L’assunto dell’impugnata sentenza contrasta col tenore letterale della disposizione dettata dall’articolo 1104 c.c., che si riferisce ai “contributi” dovuti non versati. Equiparare, ai fini della responsabilità del cessionario di un’ unità condominiale, la nozione di “contributi” con quella di quota millesimale del credito vantato dal terzo nei confronti della comunione contrasta con il canone ermeneutico, fissato nell’articolo 12 delle preleggi, del «significato proprio delle parole»; il debito per “contributi” è infatti, per definizione, un debito nei confronti degli altri comunisti, non un debito nei confronti dei terzi.
D’altra parte, come questa Corte non ha mancato di osservare «La costruzione giurisprudenziale del principio della diretta riferibilità ai singoli condòmini della responsabilità per l’adempimento delle obbligazioni contratte verso i terzi dall’amministratore del condominio per conto del condominio, tale da legittimare l’azione del creditore verso ciascun partecipante, poggia comunque sul collegamento tra il debito del condomino e la appartenenza di questo al condominio, in quanto è comunque la contitolarità delle parti comuni che ne costituisce il fondamento e l’amministratore può vincolare i singoli comunque nei limiti delle sue attribuzioni e del mandato conferitogli (Cass. Sez. U., 08/04/2008, n. 9148).
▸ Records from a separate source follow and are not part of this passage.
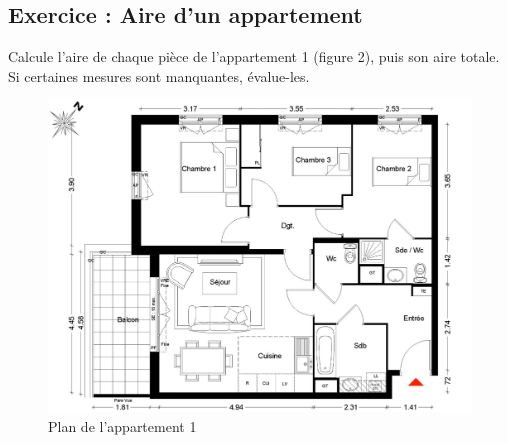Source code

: \documentclass[utf8, a4paper, 12 pt]{article}
\begin{document}
        \subsection{Exercice : Aire d'un appartement}
            Calcule l'aire de chaque pièce de l'appartement 1 (figure 2), puis son aire totale.
            Si certaines mesures sont manquantes, évalue-les.
            \begin{figure}[H]
                \centering
                \includegraphics[width=1\linewidth]{img/appartement1.PNG}
                \caption{Plan de l'appartement 1}
            \end{figure}
\end{document}
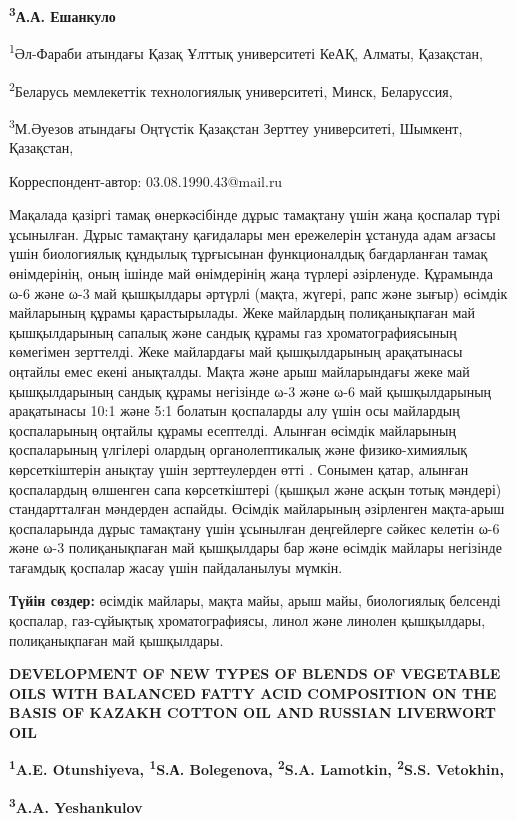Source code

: {\bfseries \textsuperscript{3}А.А. Ешанкуло}

\textsuperscript{1}Әл-Фараби атындағы Қазақ Ұлттық университеті КеАҚ,
Алматы, Қазақстан,

\textsuperscript{2}Беларусь мемлекеттік технологиялық университеті,
Минск, Беларуссия,

\textsuperscript{3}М.Әуезов атындағы Оңтүстік Қазақстан Зерттеу
университеті, Шымкент, Қазақстан,

Корреспондент-автор: 03.08.1990.43@mail.ru

Мақалада қазіргі тамақ өнеркәсібінде дұрыс тамақтану үшін жаңа қоспалар
түрі ұсынылған. Дұрыс тамақтану қағидалары мен ережелерін ұстануда адам
ағзасы үшін биологиялық құндылық тұрғысынан функционалдық бағдарланған
тамақ өнімдерінің, оның ішінде май өнімдерінің жаңа түрлері әзірленуде.
Құрамында ω-6 және ω-3 май қышқылдары әртүрлі (мақта, жүгері, рапс және
зығыр) өсімдік майларының құрамы қарастырылады. Жеке майлардың
полиқанықпаған май қышқылдарының сапалық және сандық құрамы газ
хроматографиясының көмегімен зерттелді. Жеке майлардағы май
қышқылдарының арақатынасы оңтайлы емес екені анықталды. Мақта және арыш
майларындағы жеке май қышқылдарының сандық құрамы негізінде ω-3 және ω-6
май қышқылдарының арақатынасы 10:1 және 5:1 болатын қоспаларды алу үшін
осы майлардың қоспаларының оңтайлы құрамы есептелді. Алынған өсімдік
майларының қоспаларының үлгілері олардың органолептикалық және
физико-химиялық көрсеткіштерін анықтау үшін зерттеулерден өтті . Сонымен
қатар, алынған қоспалардың өлшенген сапа көрсеткіштері (қышқыл және
асқын тотық мәндері) стандартталған мәндерден аспайды. Өсімдік
майларының әзірленген мақта-арыш қоспаларында дұрыс тамақтану үшін
ұсынылған деңгейлерге сәйкес келетін ω-6 және ω-3 полиқанықпаған май
қышқылдары бар және өсімдік майлары негізінде тағамдық қоспалар жасау
үшін пайдаланылуы мүмкін.

{\bfseries Түйін сөздер:} өсімдік майлары, мақта майы, арыш майы,
биологиялық белсенді қоспалар, газ-сұйықтық хроматографиясы, линол және
линолен қышқылдары, полиқанықпаған май қышқылдары.

{\bfseries DEVELOPMENT OF NEW TYPES OF BLENDS OF VEGETABLE OILS WITH
BALANCED FATTY ACID COMPOSITION ON THE BASIS OF KAZAKH COTTON OIL AND
RUSSIAN LIVERWORT OIL}

{\bfseries \textsuperscript{1}A.E. Otunshiyeva, \textsuperscript{1}S.А.
Bolegenova, \textsuperscript{2}S.A. Lamotkin, \textsuperscript{2}S.S.
Vetokhin,}

{\bfseries \textsuperscript{3}A.A. Yeshankulov}

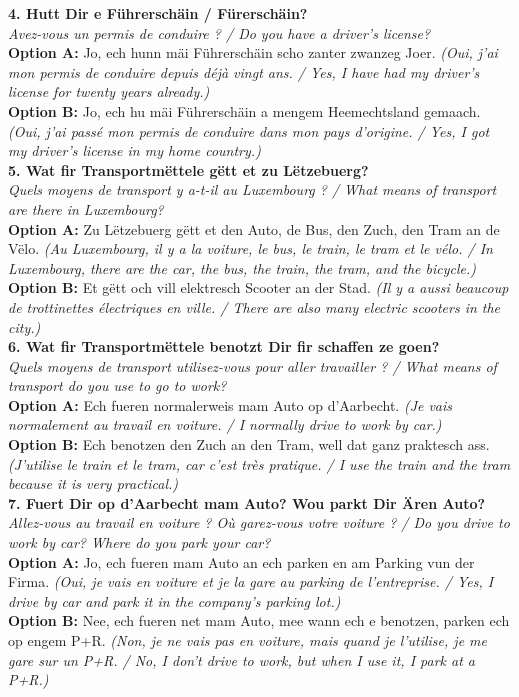 \noindent\textbf{4. Hutt Dir e Führerschäin / Fürerschäin?}\\
\textit{Avez-vous un permis de conduire ? / Do you have a driver's license?}\\
\textbf{Option A:} Jo, ech hunn mäi Führerschäin scho zanter zwanzeg Joer. \textit{(Oui, j'ai mon permis de conduire depuis déjà vingt ans. / Yes, I have had my driver's license for twenty years already.)}\\
\textbf{Option B:} Jo, ech hu mäi Führerschäin a mengem Heemechtsland gemaach. \textit{(Oui, j'ai passé mon permis de conduire dans mon pays d'origine. / Yes, I got my driver's license in my home country.)}\\[1em]

\noindent\textbf{5. Wat fir Transportmëttele gëtt et zu Lëtzebuerg?}\\
\textit{Quels moyens de transport y a-t-il au Luxembourg ? / What means of transport are there in Luxembourg?}\\
\textbf{Option A:} Zu Lëtzebuerg gëtt et den Auto, de Bus, den Zuch, den Tram an de Vëlo. \textit{(Au Luxembourg, il y a la voiture, le bus, le train, le tram et le vélo. / In Luxembourg, there are the car, the bus, the train, the tram, and the bicycle.)}\\
\textbf{Option B:} Et gëtt och vill elektresch Scooter an der Stad. \textit{(Il y a aussi beaucoup de trottinettes électriques en ville. / There are also many electric scooters in the city.)}\\[1em]

\noindent\textbf{6. Wat fir Transportmëttele benotzt Dir fir schaffen ze goen?}\\
\textit{Quels moyens de transport utilisez-vous pour aller travailler ? / What means of transport do you use to go to work?}\\
\textbf{Option A:} Ech fueren normalerweis mam Auto op d'Aarbecht. \textit{(Je vais normalement au travail en voiture. / I normally drive to work by car.)}\\
\textbf{Option B:} Ech benotzen den Zuch an den Tram, well dat ganz praktesch ass. \textit{(J'utilise le train et le tram, car c'est très pratique. / I use the train and the tram because it is very practical.)}\\[1em]

\noindent\textbf{7. Fuert Dir op d’Aarbecht mam Auto? Wou parkt Dir Ären Auto?}\\
\textit{Allez-vous au travail en voiture ? Où garez-vous votre voiture ? / Do you drive to work by car? Where do you park your car?}\\
\textbf{Option A:} Jo, ech fueren mam Auto an ech parken en am Parking vun der Firma. \textit{(Oui, je vais en voiture et je la gare au parking de l'entreprise. / Yes, I drive by car and park it in the company's parking lot.)}\\
\textbf{Option B:} Nee, ech fueren net mam Auto, mee wann ech e benotzen, parken ech op engem P+R. \textit{(Non, je ne vais pas en voiture, mais quand je l'utilise, je me gare sur un P+R. / No, I don't drive to work, but when I use it, I park at a P+R.)}\\[1em]

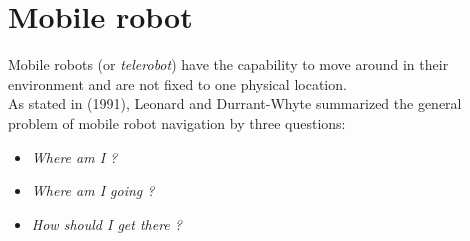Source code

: \section{Mobile robot}
\label{intro:mobile}

Mobile robots (or \textit{telerobot}) have the capability to move around
in their environment and are not fixed to one physical location.
\\
As stated in \cite{robot:whereami} (1991), Leonard and Durrant-Whyte
summarized the general problem of mobile robot navigation
by three questions:

\begin{itemize}
\item \textit{Where am I ?}
\item \textit{Where am I going ?}
\item \textit{How should I get there ?}
\end{itemize}

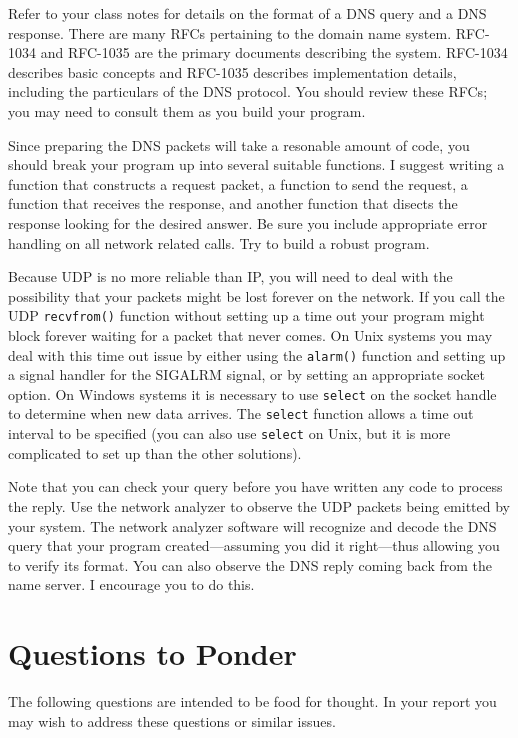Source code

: \documentclass[twocolumn]{article}
\begin{document}
Refer to your class notes for details on the format of a DNS query and a DNS response. There are
many RFCs pertaining to the domain name system. RFC-1034 and RFC-1035 are the primary documents
describing the system. RFC-1034 describes basic concepts and RFC-1035 describes implementation
details, including the particulars of the DNS protocol. You should review these RFCs; you may
need to consult them as you build your program.

Since preparing the DNS packets will take a resonable amount of code, you should break your
program up into several suitable functions. I suggest writing a function that constructs a
request packet, a function to send the request, a function that receives the response, and
another function that disects the response looking for the desired answer. Be sure you include
appropriate error handling on all network related calls. Try to build a robust program.

Because UDP is no more reliable than IP, you will need to deal with the possibility that your
packets might be lost forever on the network. If you call the UDP \texttt{recvfrom()} function
without setting up a time out your program might block forever waiting for a packet that never
comes. On Unix systems you may deal with this time out issue by either using the
\texttt{alarm()} function and setting up a signal handler for the SIGALRM signal, or by setting
an appropriate socket option. On Windows systems it is necessary to use \texttt{select} on the
socket handle to determine when new data arrives. The \texttt{select} function allows a time out
interval to be specified (you can also use \texttt{select} on Unix, but it is more complicated
to set up than the other solutions).

Note that you can check your query before you have written any code to process the reply. Use
the network analyzer to observe the UDP packets being emitted by your system. The network
analyzer software will recognize and decode the DNS query that your program created---assuming
you did it right---thus allowing you to verify its format. You can also observe the DNS reply
coming back from the name server. I encourage you to do this.

\section{Questions to Ponder}

The following questions are intended to be food for thought. In your report you may wish to
address these questions or similar issues.
\end{document}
Non può pertanto essere obbligato in via diretta verso il terzo creditore, neppure per il tramite del vincolo solidale ex art. 63, disp. att. c.c., chi non fosse condomino al momento in cui sia insorto l’obbligo di partecipazione alle relative spese condominiali, nella specie per l’esecuzione di lavori di straordinaria amministrazione sulle parti comuni, ossia alla data di approvazione della delibera assembleare inerente i lavori» (così Cass. n. 1847/2018, pag. 5).
(omissis)
La sentenza impugnata va quindi cassata, con rinvio alla Corte di appello di Napoli, in altra composizione, che si atterrà agli enunciati principi di diritto e regolerà anche le spese del giudizio di cassazione.
La Corte, accoglie il ricorso, cassa l’impugnata sentenza e rinvia alla Corte di appello di Napoli, in altra composizione, che regolerà anche le spese del giudizio di cassazione.